Background: It has recently been reported that chloroethylclonidine (CEC) elicited contraction in tail arteries (alpha(1A)-adrenoceptors) and aorta (alpha(1D)-adrenoceptors) from normotensive and spontaneously hypertensive rats (SHR). This study investigated the relationship between CEC-induced contraction and the role of protein kinase C (PKC) and extracellular Ca(++) influx in tail arteries and aorta from Wistar Kyoto rats (WKY).
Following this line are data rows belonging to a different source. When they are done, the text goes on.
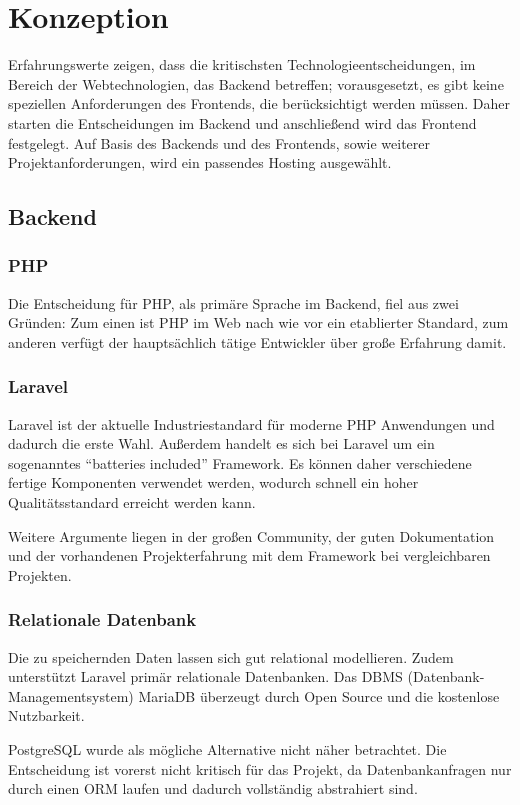 \section{Konzeption}
Erfahrungswerte zeigen, dass die kritischsten Technologieentscheidungen, im Bereich der Webtechnologien, das Backend betreffen;
vorausgesetzt, es gibt keine speziellen Anforderungen des Frontends, die berücksichtigt werden müssen.
Daher starten die Entscheidungen im Backend und anschließend wird das Frontend festgelegt.
Auf Basis des Backends und des Frontends, sowie weiterer Projektanforderungen, wird ein passendes Hosting ausgewählt.

\subsection{Backend}

\subsubsection{PHP}
Die Entscheidung für PHP, als primäre Sprache im Backend, fiel aus zwei Gründen:
Zum einen ist PHP im Web nach wie vor ein etablierter Standard, zum anderen verfügt der hauptsächlich tätige Entwickler über große Erfahrung damit.

\subsubsection{Laravel}
Laravel ist der aktuelle Industriestandard für moderne PHP Anwendungen und dadurch die erste Wahl.
Außerdem handelt es sich bei Laravel um ein sogenanntes \enquote{batteries included} Framework.
Es können daher verschiedene fertige Komponenten verwendet werden, wodurch schnell ein hoher Qualitätsstandard erreicht werden kann.

Weitere Argumente liegen in der großen Community, der guten Dokumentation und der vorhandenen Projekterfahrung mit dem Framework bei vergleichbaren Projekten.

\subsubsection{Relationale Datenbank}
Die zu speichernden Daten lassen sich gut relational modellieren.
Zudem unterstützt Laravel primär relationale Datenbanken.
Das DBMS (Datenbank-Managementsystem) MariaDB überzeugt durch Open Source und die kostenlose Nutzbarkeit.

PostgreSQL wurde als mögliche Alternative nicht näher betrachtet.
Die Entscheidung ist vorerst nicht kritisch für das Projekt, da Datenbankanfragen nur durch einen ORM laufen und dadurch vollständig abstrahiert sind.
\newpage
Methods: Time-course of CEC-induced contraction in endothelium-denuded arteries from Wistar, WKY, and SHR rats was evaluated. In WKY arteries, calphostin C (1 x 10(-6) M) and nitrendipine (1 x 10(-6) M) were used to determine the role of PKC and extracellular Ca(+1) in the contractile response to CEC, respectively.

Results: Chloroethylclonidine (1 x 10(-4) M) elicited contraction in tail arteries and aorta from normotensive and hypertensive rats. Maximal response to CEC was similar in tail arteries among strains (approximately 30% of norepinephrine effect), while in aorta CEC elicited a higher contraction in WKY and SHR than in Wistar (59, 86, and 18% of norepinephrine effect, respectively). CEC-elicited maximal contractile responses were reached in 5 min in tail arteries and in 30-45 min in aorta irrespective of the rat strain, suggesting that different intracellular signaling pathways are involved in the contractile response to CEC in these arteries. In WKY tail arteries, calphostin C and nitrendipine blocked CEC-induced contraction while in aorta nitrendipine, but not calphostin C, inhibited CEC action.

Conclusions: This study confirms marked strain-dependent differences in rat aorta responsiveness to CEC and suggests a central role for PKC in response to CEC in tail arteries and for extracellular Ca(+1) influx in aorta.